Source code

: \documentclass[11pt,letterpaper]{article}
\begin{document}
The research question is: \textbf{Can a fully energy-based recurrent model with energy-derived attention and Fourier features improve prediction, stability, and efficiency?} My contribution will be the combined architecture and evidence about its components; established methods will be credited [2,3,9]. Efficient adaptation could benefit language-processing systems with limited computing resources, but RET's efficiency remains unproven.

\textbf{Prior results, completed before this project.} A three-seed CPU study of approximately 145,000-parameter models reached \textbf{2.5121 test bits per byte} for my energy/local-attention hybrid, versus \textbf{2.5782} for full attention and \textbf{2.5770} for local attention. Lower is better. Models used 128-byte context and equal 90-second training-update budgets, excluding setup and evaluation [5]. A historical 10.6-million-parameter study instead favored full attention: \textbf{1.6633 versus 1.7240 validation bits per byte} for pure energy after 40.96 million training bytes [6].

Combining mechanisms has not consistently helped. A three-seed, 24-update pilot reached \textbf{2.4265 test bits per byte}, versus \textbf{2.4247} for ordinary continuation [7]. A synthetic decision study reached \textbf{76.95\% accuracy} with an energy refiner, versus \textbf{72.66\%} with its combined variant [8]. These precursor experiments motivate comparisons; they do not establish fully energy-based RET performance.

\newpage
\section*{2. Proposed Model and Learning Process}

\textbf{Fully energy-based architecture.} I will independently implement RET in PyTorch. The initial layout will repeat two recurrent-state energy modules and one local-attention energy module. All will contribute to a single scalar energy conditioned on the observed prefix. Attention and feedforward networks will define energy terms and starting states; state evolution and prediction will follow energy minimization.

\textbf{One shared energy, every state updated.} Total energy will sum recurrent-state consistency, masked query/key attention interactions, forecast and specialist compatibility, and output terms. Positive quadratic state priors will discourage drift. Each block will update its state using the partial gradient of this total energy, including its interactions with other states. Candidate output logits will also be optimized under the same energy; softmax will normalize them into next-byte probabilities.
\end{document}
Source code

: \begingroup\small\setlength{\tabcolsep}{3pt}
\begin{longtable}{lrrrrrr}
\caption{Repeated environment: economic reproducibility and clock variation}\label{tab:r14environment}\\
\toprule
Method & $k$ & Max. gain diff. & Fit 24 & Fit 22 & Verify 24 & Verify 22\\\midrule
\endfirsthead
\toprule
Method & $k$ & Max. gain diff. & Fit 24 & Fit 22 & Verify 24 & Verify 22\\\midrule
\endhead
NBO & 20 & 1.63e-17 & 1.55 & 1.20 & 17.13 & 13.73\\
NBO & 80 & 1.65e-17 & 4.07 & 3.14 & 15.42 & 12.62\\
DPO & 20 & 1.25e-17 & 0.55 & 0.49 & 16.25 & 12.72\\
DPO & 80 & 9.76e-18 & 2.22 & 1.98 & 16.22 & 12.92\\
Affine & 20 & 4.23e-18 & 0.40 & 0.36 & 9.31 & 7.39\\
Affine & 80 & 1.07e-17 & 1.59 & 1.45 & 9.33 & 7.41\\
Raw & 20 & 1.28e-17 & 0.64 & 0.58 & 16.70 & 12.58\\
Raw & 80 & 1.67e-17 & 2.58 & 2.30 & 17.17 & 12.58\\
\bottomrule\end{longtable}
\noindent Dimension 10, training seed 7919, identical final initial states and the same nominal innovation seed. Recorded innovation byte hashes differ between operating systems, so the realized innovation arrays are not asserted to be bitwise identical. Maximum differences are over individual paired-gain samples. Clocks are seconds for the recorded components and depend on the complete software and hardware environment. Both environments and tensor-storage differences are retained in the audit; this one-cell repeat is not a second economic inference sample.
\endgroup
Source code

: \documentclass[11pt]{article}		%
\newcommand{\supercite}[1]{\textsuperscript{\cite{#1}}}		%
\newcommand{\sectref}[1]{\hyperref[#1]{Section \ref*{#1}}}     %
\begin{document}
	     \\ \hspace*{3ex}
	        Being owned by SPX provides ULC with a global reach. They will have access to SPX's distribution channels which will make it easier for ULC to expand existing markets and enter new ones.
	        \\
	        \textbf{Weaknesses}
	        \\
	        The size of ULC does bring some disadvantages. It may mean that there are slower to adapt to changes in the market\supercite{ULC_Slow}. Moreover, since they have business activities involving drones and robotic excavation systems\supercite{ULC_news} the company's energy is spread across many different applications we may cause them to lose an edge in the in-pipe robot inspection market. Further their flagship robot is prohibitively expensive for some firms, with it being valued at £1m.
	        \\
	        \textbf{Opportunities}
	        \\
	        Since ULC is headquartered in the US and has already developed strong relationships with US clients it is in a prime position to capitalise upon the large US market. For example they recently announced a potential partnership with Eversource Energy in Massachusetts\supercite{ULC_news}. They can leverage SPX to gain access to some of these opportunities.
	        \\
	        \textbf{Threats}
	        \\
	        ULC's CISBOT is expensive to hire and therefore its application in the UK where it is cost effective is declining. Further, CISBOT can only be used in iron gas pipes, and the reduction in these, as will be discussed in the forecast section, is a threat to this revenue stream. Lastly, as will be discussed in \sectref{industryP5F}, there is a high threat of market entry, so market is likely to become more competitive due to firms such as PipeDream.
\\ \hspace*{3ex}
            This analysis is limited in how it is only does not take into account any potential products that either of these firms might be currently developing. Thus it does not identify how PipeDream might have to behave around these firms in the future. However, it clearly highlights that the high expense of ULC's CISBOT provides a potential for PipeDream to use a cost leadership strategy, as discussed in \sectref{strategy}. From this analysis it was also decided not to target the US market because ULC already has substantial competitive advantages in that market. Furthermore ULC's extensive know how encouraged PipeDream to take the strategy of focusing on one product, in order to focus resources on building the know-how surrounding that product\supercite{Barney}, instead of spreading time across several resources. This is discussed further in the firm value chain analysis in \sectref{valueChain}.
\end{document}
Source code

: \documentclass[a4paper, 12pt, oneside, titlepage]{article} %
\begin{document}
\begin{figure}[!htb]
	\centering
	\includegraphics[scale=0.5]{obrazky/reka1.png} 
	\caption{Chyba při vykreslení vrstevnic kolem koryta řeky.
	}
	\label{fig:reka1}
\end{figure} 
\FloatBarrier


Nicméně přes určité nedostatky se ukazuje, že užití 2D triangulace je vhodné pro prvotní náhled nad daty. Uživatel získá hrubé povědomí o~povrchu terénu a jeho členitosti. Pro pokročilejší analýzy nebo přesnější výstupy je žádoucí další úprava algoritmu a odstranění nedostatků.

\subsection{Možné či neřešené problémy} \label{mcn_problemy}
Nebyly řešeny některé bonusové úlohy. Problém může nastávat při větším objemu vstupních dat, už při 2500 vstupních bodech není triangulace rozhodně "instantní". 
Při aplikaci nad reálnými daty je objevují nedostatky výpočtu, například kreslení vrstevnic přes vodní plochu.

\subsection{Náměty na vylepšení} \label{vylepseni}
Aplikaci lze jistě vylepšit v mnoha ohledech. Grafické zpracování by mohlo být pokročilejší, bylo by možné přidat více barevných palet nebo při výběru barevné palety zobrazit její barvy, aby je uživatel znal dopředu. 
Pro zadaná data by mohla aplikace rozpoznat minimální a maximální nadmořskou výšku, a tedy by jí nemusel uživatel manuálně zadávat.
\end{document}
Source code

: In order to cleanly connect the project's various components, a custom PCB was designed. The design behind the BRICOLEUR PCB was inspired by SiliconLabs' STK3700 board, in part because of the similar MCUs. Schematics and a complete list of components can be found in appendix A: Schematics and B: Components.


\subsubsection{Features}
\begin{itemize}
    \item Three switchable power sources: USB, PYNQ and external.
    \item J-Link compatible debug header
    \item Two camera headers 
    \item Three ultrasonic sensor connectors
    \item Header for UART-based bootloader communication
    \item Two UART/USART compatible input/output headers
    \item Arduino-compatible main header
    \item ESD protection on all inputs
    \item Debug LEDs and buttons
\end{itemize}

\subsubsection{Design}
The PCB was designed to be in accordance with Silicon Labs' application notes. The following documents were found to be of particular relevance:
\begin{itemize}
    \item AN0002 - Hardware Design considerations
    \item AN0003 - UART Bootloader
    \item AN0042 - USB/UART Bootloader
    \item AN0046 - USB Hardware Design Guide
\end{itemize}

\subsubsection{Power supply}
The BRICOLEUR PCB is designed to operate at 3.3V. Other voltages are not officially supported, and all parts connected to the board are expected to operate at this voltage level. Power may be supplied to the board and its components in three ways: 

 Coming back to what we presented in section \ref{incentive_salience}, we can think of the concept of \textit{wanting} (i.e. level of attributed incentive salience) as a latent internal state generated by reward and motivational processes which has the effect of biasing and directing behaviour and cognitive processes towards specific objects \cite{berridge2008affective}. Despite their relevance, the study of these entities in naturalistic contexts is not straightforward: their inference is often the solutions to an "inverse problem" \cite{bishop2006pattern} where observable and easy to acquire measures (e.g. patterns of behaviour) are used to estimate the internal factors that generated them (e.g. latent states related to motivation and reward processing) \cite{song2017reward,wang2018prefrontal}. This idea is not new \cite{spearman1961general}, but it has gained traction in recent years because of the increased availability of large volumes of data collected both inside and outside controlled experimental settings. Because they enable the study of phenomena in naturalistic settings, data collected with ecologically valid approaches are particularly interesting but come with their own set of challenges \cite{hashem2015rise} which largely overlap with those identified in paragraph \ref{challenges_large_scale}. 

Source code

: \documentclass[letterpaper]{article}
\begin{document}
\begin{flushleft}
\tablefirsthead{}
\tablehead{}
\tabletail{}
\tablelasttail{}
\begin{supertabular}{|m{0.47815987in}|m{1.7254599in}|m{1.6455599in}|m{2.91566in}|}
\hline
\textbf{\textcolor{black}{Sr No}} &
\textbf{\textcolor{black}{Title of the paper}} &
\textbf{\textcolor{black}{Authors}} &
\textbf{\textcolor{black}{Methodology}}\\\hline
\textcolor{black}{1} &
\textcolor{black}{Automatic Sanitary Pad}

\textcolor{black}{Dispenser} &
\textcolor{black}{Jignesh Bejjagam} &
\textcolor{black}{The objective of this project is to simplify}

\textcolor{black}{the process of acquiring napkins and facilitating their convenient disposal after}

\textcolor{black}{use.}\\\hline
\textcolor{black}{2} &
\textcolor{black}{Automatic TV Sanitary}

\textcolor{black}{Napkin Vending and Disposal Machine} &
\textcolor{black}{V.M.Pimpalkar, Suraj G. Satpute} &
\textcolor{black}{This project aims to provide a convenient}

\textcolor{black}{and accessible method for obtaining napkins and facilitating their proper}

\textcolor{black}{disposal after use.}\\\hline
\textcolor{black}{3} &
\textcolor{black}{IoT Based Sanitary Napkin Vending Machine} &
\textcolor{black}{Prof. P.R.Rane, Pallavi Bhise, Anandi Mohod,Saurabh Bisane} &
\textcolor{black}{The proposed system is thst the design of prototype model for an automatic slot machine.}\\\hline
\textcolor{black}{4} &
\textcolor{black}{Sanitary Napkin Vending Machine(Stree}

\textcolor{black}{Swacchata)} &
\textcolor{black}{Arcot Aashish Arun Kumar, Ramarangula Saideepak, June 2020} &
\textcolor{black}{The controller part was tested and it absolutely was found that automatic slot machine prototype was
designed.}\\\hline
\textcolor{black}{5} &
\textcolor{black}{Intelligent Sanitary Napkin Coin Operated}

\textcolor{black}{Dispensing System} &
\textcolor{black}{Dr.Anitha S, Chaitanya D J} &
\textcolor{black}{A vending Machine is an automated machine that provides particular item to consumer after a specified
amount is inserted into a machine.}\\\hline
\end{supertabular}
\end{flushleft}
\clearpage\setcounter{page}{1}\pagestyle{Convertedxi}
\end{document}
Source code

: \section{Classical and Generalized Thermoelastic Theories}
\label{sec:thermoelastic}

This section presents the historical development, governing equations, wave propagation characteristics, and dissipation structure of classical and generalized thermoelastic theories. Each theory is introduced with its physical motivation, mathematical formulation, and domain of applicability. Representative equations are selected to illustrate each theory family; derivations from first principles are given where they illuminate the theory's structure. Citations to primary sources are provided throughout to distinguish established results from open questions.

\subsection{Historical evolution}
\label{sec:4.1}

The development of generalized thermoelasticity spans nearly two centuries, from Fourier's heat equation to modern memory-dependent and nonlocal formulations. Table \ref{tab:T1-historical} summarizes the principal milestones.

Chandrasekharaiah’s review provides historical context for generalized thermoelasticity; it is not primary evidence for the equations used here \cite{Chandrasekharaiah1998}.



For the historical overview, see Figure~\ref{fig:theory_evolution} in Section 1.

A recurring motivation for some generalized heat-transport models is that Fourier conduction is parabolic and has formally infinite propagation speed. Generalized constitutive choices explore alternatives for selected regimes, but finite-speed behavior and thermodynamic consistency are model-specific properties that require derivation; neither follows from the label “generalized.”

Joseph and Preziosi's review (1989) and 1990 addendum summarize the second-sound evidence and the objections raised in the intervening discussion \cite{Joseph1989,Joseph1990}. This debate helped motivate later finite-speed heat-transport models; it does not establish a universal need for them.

● WHAT YOU HAVE TO DO: Where in the records does the word "letterpaper" appear? Copy each line that holds it.

● SOLUTION:
: \documentclass[11pt,letterpaper]{article}
: \documentclass[letterpaper]{article}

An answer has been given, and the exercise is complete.